§ WHAT TO DO:
From the data that follows, print exactly the lines starting at the one containing "### Problem Definition" and ending at the one containing "### Napkin Design"; include both of them and nothing more.

§ PROVIDED RECORDS:

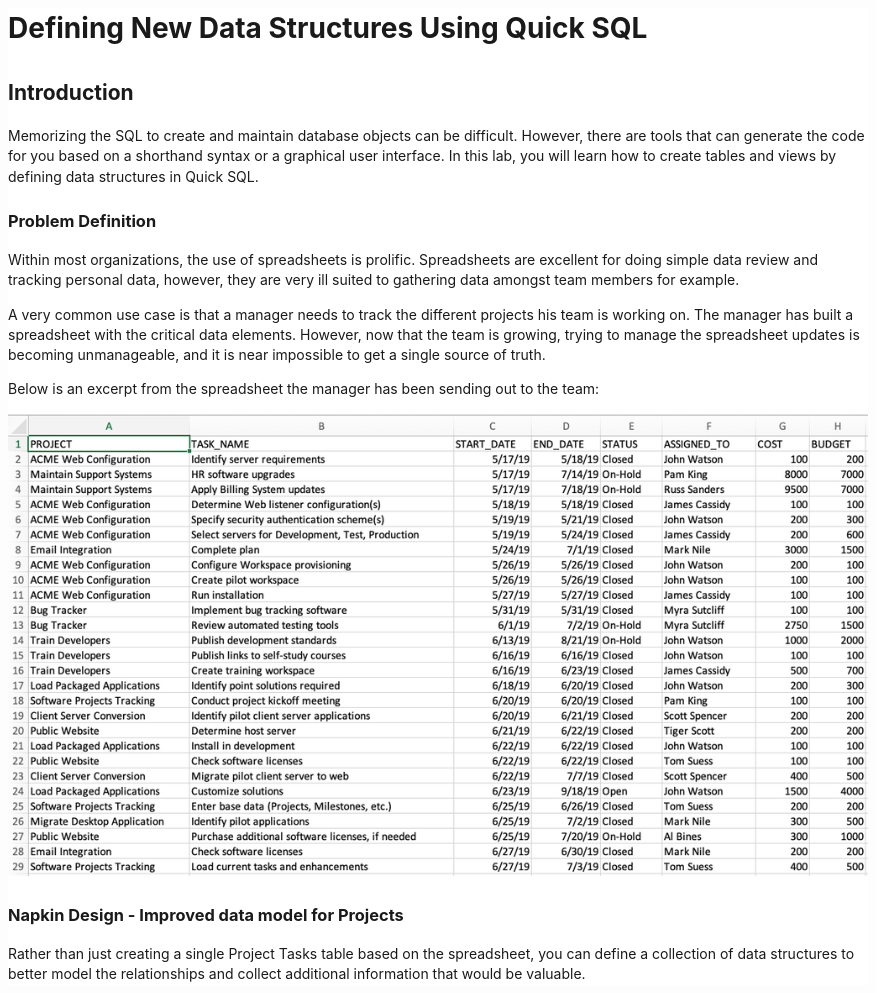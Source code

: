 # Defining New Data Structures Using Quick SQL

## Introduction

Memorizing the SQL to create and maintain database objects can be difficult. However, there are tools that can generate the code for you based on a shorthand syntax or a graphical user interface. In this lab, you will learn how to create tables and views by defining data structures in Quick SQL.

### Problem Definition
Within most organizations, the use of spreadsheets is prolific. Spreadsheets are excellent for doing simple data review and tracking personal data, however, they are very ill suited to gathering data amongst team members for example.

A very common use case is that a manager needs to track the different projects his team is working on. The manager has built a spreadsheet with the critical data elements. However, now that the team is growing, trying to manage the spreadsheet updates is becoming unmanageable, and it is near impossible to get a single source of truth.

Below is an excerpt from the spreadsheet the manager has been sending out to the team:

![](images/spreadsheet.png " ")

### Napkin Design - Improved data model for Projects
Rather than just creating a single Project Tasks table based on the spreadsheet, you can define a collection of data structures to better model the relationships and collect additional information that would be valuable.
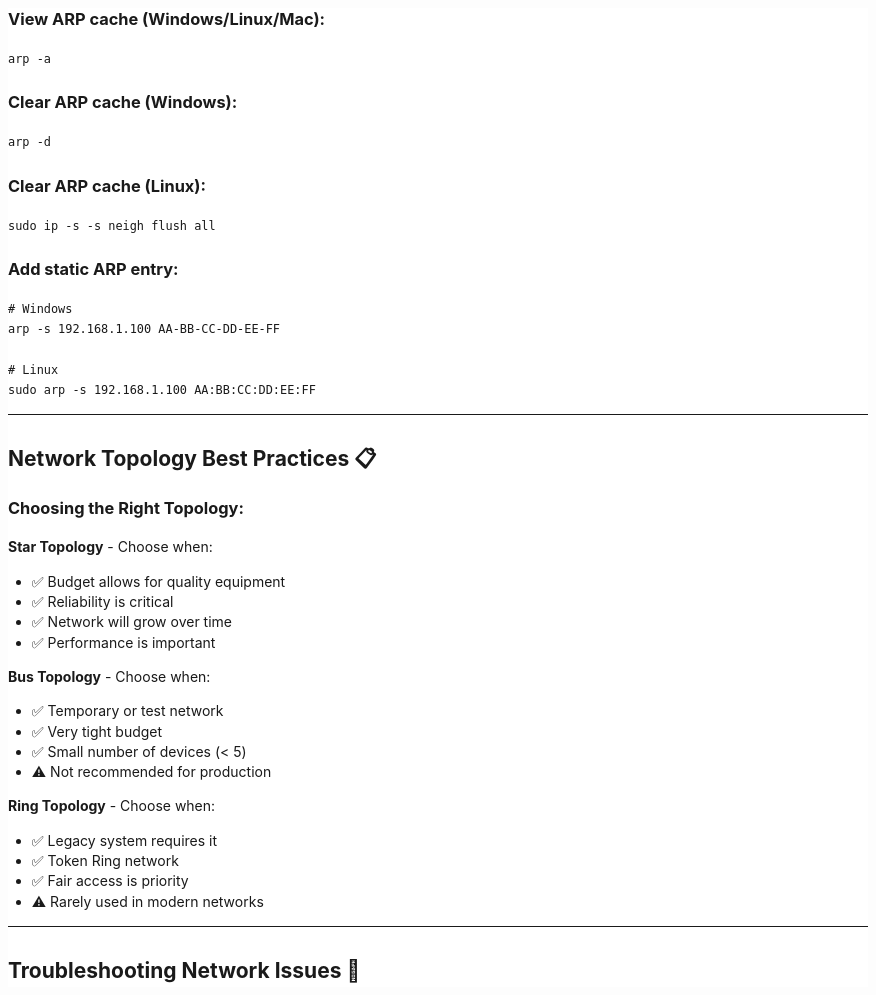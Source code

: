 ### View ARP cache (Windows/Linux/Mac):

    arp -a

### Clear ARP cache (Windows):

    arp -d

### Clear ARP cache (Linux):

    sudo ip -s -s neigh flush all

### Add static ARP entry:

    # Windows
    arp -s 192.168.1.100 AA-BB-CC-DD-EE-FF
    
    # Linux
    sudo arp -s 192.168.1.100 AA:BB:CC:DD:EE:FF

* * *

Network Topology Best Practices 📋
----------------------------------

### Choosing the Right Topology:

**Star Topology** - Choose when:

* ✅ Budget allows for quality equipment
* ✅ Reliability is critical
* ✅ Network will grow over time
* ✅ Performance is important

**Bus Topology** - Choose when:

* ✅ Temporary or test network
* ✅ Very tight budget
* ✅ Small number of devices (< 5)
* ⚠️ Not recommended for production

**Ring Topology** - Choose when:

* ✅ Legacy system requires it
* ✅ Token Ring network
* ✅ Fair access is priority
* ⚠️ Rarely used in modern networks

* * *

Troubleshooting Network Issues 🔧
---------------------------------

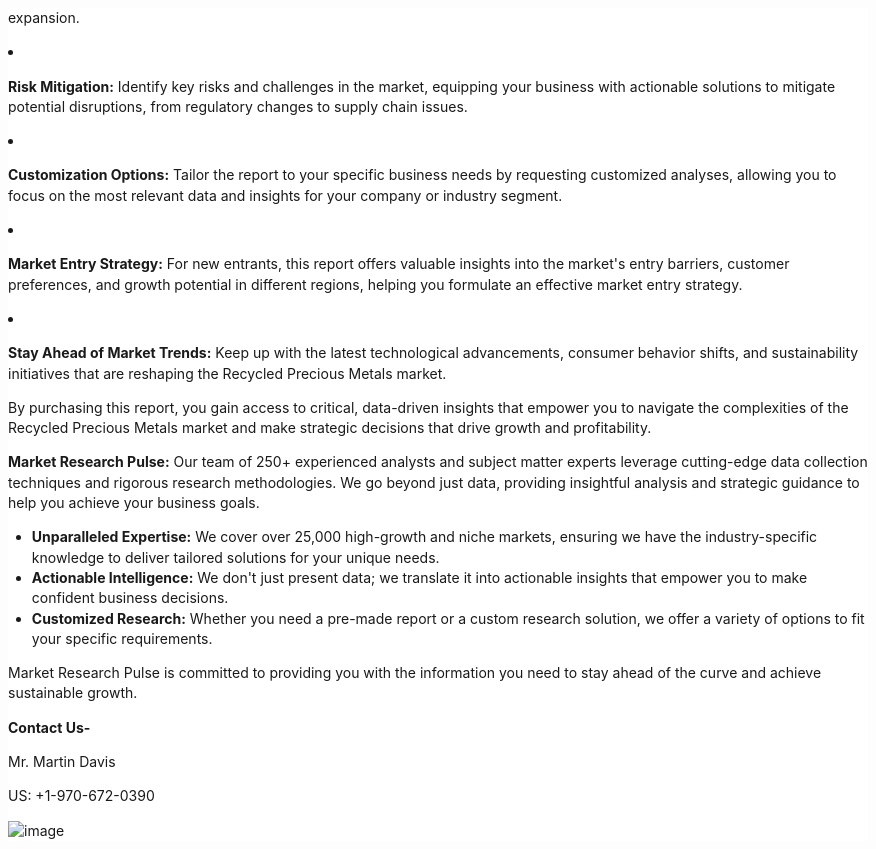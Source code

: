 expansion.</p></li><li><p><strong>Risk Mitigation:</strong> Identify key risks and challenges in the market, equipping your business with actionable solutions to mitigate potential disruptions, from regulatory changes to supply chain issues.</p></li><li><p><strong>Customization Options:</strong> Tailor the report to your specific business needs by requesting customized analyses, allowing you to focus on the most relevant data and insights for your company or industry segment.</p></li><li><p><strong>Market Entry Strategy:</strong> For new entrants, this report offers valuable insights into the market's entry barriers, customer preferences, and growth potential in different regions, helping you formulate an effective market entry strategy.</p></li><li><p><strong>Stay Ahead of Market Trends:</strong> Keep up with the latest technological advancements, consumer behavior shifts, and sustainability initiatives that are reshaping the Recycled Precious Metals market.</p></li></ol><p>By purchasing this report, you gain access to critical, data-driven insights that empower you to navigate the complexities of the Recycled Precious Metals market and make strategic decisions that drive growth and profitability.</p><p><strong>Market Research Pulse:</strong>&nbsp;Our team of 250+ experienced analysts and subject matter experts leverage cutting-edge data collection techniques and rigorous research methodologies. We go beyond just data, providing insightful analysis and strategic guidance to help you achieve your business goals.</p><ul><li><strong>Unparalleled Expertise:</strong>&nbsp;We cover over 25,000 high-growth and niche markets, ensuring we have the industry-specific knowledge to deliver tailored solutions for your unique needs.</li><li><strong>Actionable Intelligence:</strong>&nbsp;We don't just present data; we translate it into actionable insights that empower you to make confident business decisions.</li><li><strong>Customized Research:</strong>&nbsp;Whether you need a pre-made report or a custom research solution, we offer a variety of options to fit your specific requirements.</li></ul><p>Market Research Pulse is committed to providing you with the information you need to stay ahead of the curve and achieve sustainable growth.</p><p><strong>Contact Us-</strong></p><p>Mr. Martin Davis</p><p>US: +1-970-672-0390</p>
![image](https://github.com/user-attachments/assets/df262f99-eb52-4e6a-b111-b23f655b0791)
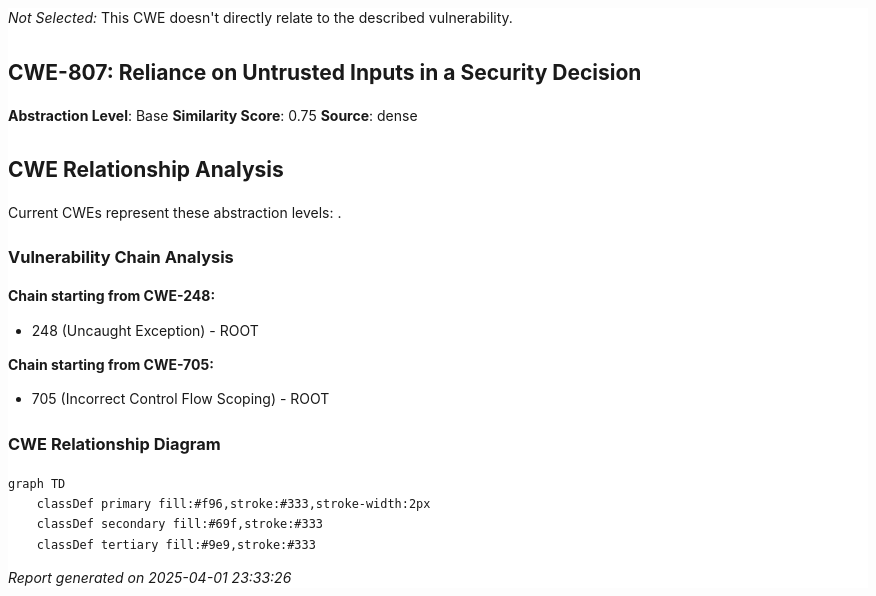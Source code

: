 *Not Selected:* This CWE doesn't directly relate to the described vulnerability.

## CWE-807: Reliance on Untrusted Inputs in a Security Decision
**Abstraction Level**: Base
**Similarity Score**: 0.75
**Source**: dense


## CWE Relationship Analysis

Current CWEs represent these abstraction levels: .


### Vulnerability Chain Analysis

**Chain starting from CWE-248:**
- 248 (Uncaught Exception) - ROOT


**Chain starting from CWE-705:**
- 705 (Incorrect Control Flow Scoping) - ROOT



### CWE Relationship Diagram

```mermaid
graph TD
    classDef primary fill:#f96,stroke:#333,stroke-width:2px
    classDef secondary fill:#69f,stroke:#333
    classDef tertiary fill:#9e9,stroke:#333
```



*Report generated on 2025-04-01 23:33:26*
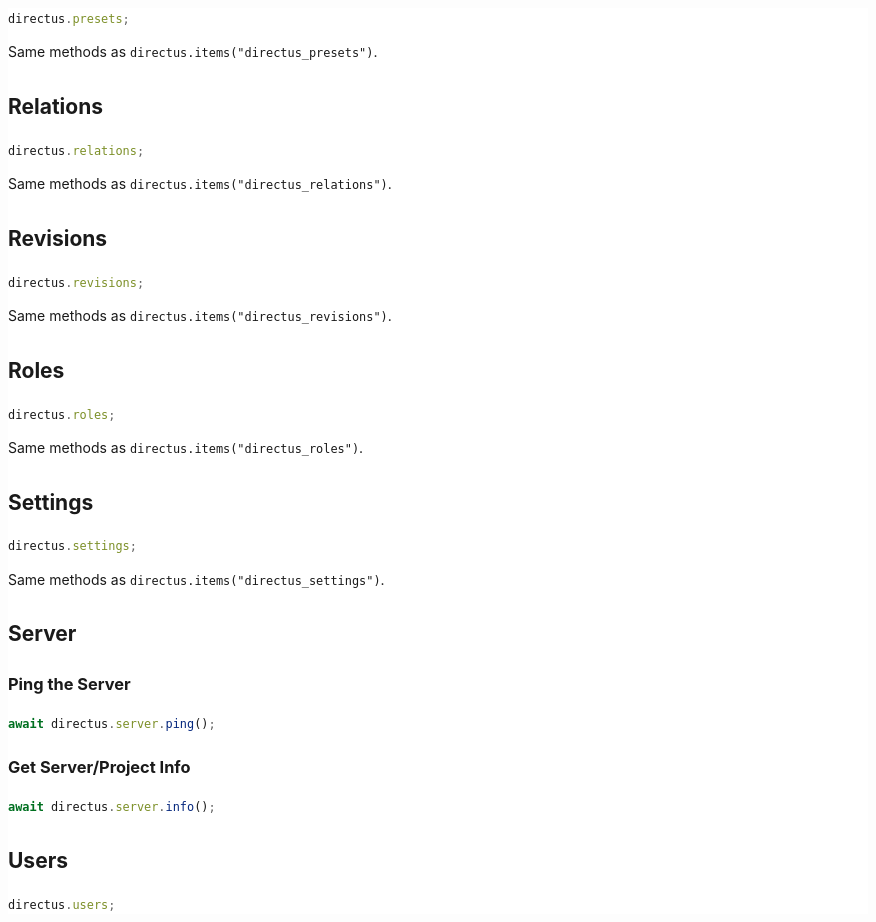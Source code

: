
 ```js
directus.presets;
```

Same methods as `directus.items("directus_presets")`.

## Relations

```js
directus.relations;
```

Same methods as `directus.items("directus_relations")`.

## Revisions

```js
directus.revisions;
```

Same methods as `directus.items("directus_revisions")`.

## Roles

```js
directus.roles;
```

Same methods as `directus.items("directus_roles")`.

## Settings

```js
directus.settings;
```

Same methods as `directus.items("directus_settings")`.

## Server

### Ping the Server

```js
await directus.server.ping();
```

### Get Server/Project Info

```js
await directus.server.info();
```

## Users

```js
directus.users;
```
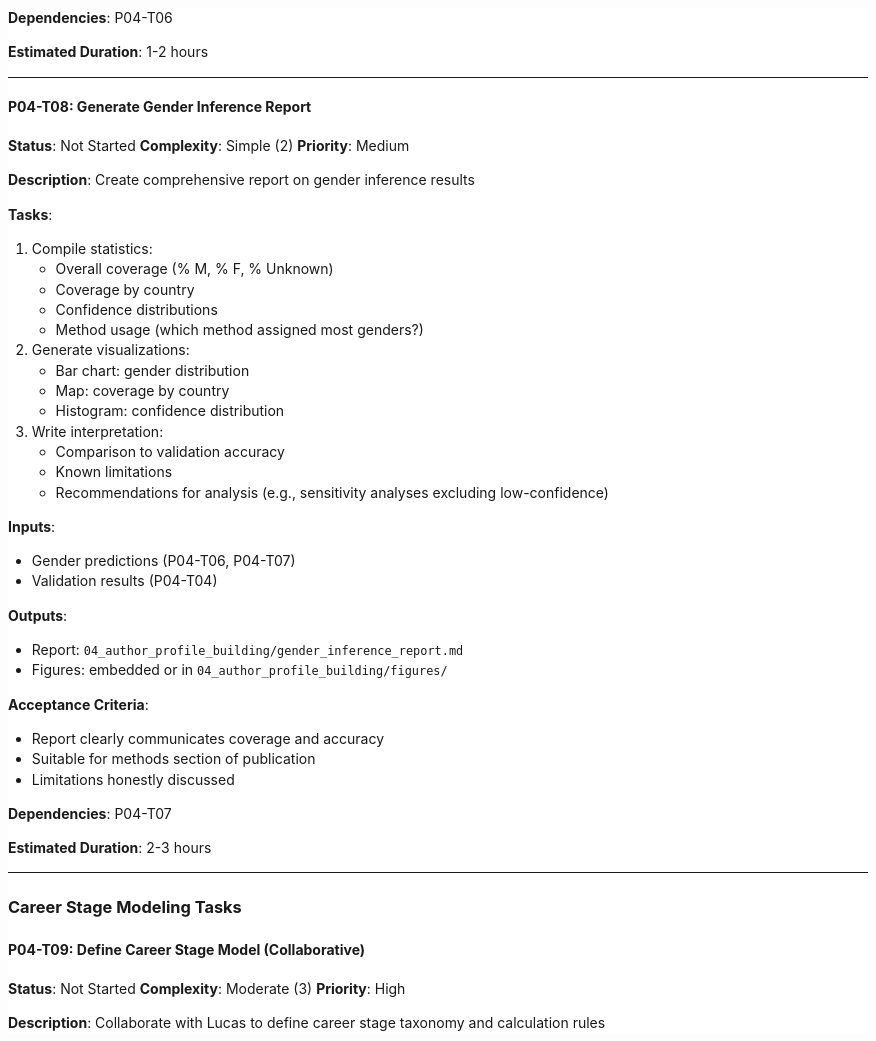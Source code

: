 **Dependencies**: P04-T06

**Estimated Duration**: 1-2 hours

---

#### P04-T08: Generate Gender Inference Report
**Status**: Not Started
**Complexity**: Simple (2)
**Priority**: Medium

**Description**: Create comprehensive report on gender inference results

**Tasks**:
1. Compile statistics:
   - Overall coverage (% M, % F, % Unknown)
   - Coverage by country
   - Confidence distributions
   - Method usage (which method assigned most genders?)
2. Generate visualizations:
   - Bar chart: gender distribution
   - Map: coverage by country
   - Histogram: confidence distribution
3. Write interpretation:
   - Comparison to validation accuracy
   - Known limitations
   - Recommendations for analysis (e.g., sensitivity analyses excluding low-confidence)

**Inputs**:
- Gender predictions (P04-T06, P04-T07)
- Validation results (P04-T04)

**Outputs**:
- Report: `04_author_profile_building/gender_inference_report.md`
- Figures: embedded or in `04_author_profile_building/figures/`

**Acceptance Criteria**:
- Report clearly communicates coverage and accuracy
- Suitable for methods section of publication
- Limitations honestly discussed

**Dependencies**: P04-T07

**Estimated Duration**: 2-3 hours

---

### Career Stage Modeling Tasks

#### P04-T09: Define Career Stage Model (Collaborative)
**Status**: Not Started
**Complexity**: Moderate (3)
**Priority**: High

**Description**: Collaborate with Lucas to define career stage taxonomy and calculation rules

§ EXERCISE RESULT:
### Problem Definition
Within most organizations, the use of spreadsheets is prolific. Spreadsheets are excellent for doing simple data review and tracking personal data, however, they are very ill suited to gathering data amongst team members for example.

A very common use case is that a manager needs to track the different projects his team is working on. The manager has built a spreadsheet with the critical data elements. However, now that the team is growing, trying to manage the spreadsheet updates is becoming unmanageable, and it is near impossible to get a single source of truth.

Below is an excerpt from the spreadsheet the manager has been sending out to the team:

![](images/spreadsheet.png " ")

### Napkin Design - Improved data model for Projects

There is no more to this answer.